I have not had any secondary education, because my education came to an end when I was forced into the army after I completed primary school. But as a result of my determination and ambition to make a change in my own and other people’s lives, I have come a long way towards establishing myself in education. In the past few years that I have been in the UK, I have been able to complete courses in different fields to keep myself abreast of the UK education system.

I started on an Access to Higher Education Diploma course at Croydon College in 2009. After which I tried to do the degree by distance learning but have found it stressful to almost breaking point due to my suffering of PTSD and financial difficulties since I could not access student Finance at the time. Luckily for me, I met Revd Nickolas Sagovsky who advised that I apply for a bursary from the Helena Kennedy Foundation. The bursary helped me to achieved a Certificate in Mathematics and Its Learning with the Open University.

They also supported me both pastorally and in terms of regaining my confidence in public speaking. I became the president of the 2010 award winners, and I remember going to fund raising events with Wes Streeting, the then Chief Executive of the Foundation.

I had the conviction that my choice of subject would help me achieve my dreams as a role model for young people, and help shape a better generation of responsible adults, far from my childhood experience as a boy soldier. So, I started working as mathematics Teaching Assistant in a Secondary school. My career ambition was to continue working as a Mathematics teacher and progress to become an inspirational Head of Department. However, my former head of department was positive regarding my teaching skills and feels I am a very good role model to young people. She had encouraged me to complete my Mathematics degree to be able to achieve my teaching ambition.

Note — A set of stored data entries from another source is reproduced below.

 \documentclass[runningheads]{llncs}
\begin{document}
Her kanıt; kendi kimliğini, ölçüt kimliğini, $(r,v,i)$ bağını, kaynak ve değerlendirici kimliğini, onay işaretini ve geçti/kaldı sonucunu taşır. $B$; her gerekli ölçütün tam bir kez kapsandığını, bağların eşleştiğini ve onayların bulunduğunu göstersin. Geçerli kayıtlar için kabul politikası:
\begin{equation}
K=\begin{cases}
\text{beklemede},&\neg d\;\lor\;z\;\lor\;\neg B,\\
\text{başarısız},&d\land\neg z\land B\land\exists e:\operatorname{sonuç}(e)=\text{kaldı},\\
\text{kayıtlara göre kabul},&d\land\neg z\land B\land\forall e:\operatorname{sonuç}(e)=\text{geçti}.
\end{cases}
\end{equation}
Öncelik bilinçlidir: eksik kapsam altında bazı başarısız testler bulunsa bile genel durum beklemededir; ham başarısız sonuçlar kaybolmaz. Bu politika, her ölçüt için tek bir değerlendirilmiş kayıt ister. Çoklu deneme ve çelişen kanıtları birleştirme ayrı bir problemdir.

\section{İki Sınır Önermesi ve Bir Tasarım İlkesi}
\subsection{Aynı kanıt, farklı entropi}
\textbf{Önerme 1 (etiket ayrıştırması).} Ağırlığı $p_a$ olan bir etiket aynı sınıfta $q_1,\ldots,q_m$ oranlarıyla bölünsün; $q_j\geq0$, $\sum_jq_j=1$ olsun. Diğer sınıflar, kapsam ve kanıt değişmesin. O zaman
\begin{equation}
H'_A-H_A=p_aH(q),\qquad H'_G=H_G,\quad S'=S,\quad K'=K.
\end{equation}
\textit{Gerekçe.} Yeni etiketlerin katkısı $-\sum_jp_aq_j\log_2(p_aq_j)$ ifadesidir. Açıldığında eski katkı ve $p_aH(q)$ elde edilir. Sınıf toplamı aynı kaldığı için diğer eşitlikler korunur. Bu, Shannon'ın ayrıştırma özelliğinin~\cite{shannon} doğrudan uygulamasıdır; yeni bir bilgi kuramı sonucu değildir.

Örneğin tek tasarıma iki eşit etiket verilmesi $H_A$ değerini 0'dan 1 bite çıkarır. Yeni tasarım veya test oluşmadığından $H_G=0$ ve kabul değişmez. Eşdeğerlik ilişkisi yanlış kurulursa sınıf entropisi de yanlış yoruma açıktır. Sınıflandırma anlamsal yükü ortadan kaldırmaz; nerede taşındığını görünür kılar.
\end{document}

I have also realised that I must have a degree to be a Maths teacher as this is the requirement in the UK. And I will also be financially independent once I become a qualified teacher. Moreover, I was therefore advised through counselling that could not manage a family, work, and study at the same time. And that I need to take one thing at a time, hence my decision to go into full time education for a start. Again, the Helena Kennedy Foundation came to my rescue for the second time. I was awarded the Endsleigh sponsored award which enabled me to continue with my education and through that I completed a degree in Mathematic and Education at Greenwich University and proceeded to do my PGCE with St Mary’s University, Twickenham.

I am now a fully qualified mathematics teacher working as Mathematics lecturer at Croydon College. Without the Helena Kennedy Foundation and all the support, they gave me I would not have been where I am today”.